Across Texas, there is a shortage of 614,487 affordable and available rental units for very low-income (ELI) households, whose incomes are at or below the poverty line or 30% of their regional median income ( FRIEND). There are 29 affordable rental units available for 100 very low income tenant households.

With nearly a quarter of all renters in Texas having extremely low incomes, the study found that 74% of those households are severely cost burdened. Poor households with high cost burdens are more likely than other renters to sacrifice other necessities like healthy food and health care to pay rent and experience unstable housing situations like evictions.

Several important factors affect affordability, including costs and trends related to land, laws, labour, timber and loans. City and state leaders should consider policy changes to allow for more developer incentives, inclusive zoning and higher density housing.
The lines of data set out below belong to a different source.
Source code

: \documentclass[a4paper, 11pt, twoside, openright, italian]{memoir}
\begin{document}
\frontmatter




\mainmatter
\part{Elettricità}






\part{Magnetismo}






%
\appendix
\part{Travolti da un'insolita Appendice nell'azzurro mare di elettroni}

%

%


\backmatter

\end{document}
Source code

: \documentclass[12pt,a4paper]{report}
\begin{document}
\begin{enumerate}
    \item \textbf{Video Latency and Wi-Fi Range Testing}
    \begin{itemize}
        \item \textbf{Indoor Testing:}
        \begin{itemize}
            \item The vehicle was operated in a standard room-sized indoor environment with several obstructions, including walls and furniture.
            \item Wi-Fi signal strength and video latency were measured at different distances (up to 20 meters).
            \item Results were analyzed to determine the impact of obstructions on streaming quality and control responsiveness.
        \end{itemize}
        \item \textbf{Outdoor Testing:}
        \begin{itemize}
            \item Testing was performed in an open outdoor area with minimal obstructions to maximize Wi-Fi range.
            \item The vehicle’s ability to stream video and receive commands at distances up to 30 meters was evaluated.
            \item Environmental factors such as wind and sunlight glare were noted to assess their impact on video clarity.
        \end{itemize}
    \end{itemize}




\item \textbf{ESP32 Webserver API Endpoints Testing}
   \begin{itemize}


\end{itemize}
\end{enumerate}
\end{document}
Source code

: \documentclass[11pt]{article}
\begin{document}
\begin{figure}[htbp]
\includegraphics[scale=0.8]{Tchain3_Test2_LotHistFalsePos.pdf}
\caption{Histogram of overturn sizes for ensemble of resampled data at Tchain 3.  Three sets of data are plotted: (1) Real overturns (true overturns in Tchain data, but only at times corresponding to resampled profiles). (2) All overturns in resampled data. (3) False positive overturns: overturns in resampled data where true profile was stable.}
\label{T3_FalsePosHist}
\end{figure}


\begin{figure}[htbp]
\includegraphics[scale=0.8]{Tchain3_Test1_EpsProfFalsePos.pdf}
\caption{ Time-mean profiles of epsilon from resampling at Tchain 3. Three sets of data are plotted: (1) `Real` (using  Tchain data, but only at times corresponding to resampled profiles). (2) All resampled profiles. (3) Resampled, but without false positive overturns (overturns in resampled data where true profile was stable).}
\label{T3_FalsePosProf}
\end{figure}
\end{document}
With a large influx of people moving to Texas, the state needs to reconsider the types of housing they put on the lot. Texas’ traditional low-density single-family housing model will not provide the supply of affordable housing needed to meet the growing population. Especially in big cities and fast growing areas like Austin. Lawmakers need to invest more resources in solving the affordable housing crisis in Texas. Without intervention, the number of cost-burdened tenants will continue to grow at an alarming rate, threatening the economic and social vitality of our state.